新英格兰第三次发表裁缝研究结果
TAILORx是目前全球最大规模的早期乳腺癌术后辅助治疗研究,由6个国家、5大癌症研究组织、1千多个研究机构、1万多例患者参与,由美国国家癌症研究所提供资助,始于2006年。2015年9月27日,《新英格兰医学杂志》首次发表TAILORx研究的21基因乳腺癌复发风险评分0~10分、≥26分患者术后内分泌治疗±化疗结果;于是,2016年2月8日,美国临床肿瘤学会根据该研究结果,首次发布早期乳腺癌术后化疗决策指南。
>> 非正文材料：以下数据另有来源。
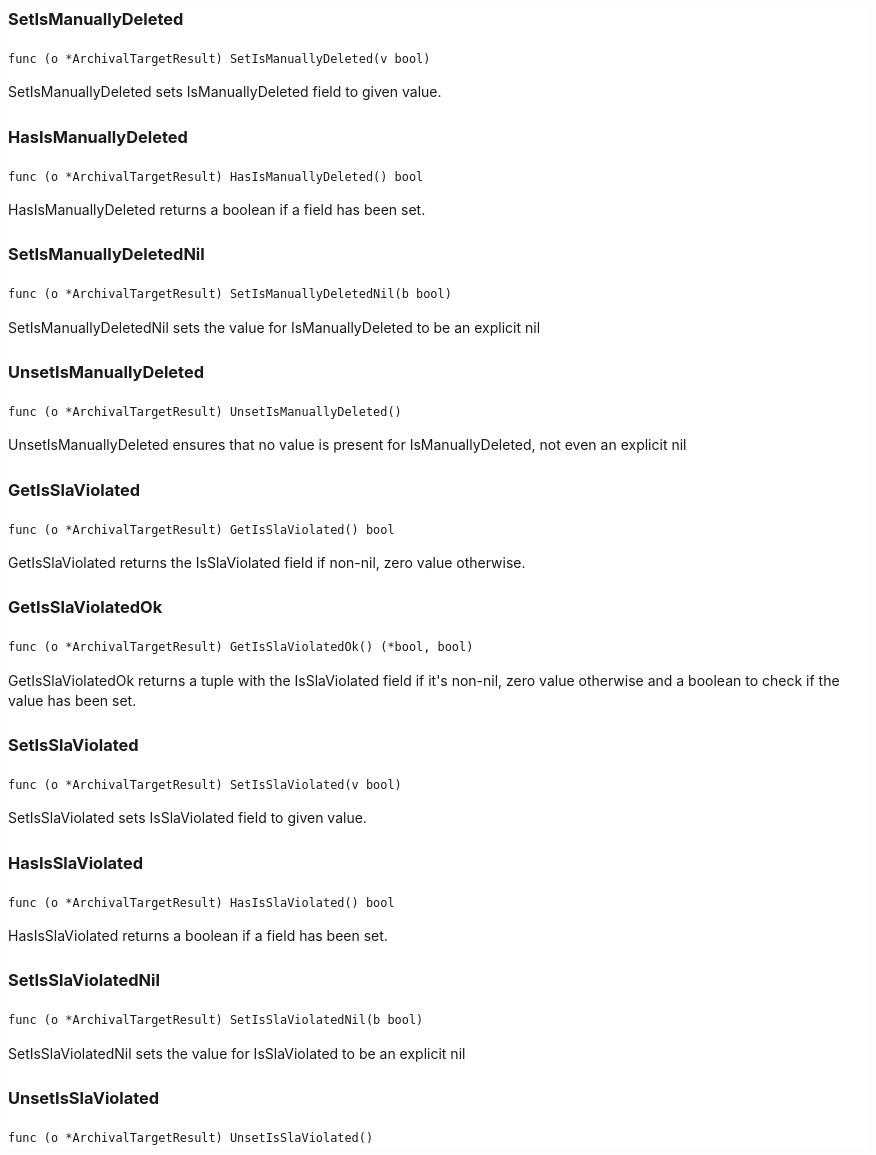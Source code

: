 ### SetIsManuallyDeleted

`func (o *ArchivalTargetResult) SetIsManuallyDeleted(v bool)`

SetIsManuallyDeleted sets IsManuallyDeleted field to given value.

### HasIsManuallyDeleted

`func (o *ArchivalTargetResult) HasIsManuallyDeleted() bool`

HasIsManuallyDeleted returns a boolean if a field has been set.

### SetIsManuallyDeletedNil

`func (o *ArchivalTargetResult) SetIsManuallyDeletedNil(b bool)`

 SetIsManuallyDeletedNil sets the value for IsManuallyDeleted to be an explicit nil

### UnsetIsManuallyDeleted
`func (o *ArchivalTargetResult) UnsetIsManuallyDeleted()`

UnsetIsManuallyDeleted ensures that no value is present for IsManuallyDeleted, not even an explicit nil
### GetIsSlaViolated

`func (o *ArchivalTargetResult) GetIsSlaViolated() bool`

GetIsSlaViolated returns the IsSlaViolated field if non-nil, zero value otherwise.

### GetIsSlaViolatedOk

`func (o *ArchivalTargetResult) GetIsSlaViolatedOk() (*bool, bool)`

GetIsSlaViolatedOk returns a tuple with the IsSlaViolated field if it's non-nil, zero value otherwise
and a boolean to check if the value has been set.

### SetIsSlaViolated

`func (o *ArchivalTargetResult) SetIsSlaViolated(v bool)`

SetIsSlaViolated sets IsSlaViolated field to given value.

### HasIsSlaViolated

`func (o *ArchivalTargetResult) HasIsSlaViolated() bool`

HasIsSlaViolated returns a boolean if a field has been set.

### SetIsSlaViolatedNil

`func (o *ArchivalTargetResult) SetIsSlaViolatedNil(b bool)`

 SetIsSlaViolatedNil sets the value for IsSlaViolated to be an explicit nil

### UnsetIsSlaViolated
`func (o *ArchivalTargetResult) UnsetIsSlaViolated()`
2018年6月3日,《新英格兰医学杂志》再次发表TAILORx研究的21基因乳腺癌复发风险评分11~25分患者术后内分泌治疗±化疗结果;于是,2019年5月31日,美国临床肿瘤学会根据该研究结果发布指南更新(相关阅读:早期乳腺癌术后化疗决策指南更新)。不过,仅仅时隔3天,《新英格兰医学杂志》第三次发表TAILORx研究结果。
TAILORx: Trial Assigning Individualized Options for Treatment - Hormone Therapy With or Without Combination Chemotherapy in Treating Women Who Have Undergone Surgery for Node-Negative Breast Cancer (NCT00310180)
Participating cancer research groups included the Alliance for Clinical Trials in Oncology, NCIC-Clinical Trials Group, NRG Oncology, and SWOG.
对于早期乳腺癌患者,可以通过临床病理因素、21基因复发风险评分预测复发风险,决定术后是否进行辅助化疗。不过,乳腺癌复发的临床风险水平,能否对21基因复发风险评分的预后信息进行补充?
2019年6月3日,美国麻省医学会《新英格兰医学杂志》在线发表纽约爱因斯坦医学院、哈佛大学医学院达纳法伯癌症研究所、德克萨斯大学圣安东尼奥分校、芝加哥洛约拉大学、芝加哥西北大学、密歇根大学、弗吉尼亚联邦大学、北卡罗来纳大学、杜克大学、梅奥医学中心、国家癌症研究所、印第安纳大学、印第安纳大学、文斯隆巴迪肿瘤医院、福克斯谷肿瘤医院、圣路易斯华盛顿大学、匹兹堡大学、埃默里大学、堪萨斯癌症中心、范德堡大学、罗格斯大学、夏威夷大学、加拿大多伦多大学、麦克马斯特大学、爱尔兰癌症研究中心、秘鲁国家肿瘤研究所的TAILORx研究第三次报告,对临床复发风险+21基因复发风险评分指导早期乳腺癌术后内分泌治疗是否需要联合化疗进行了探讨。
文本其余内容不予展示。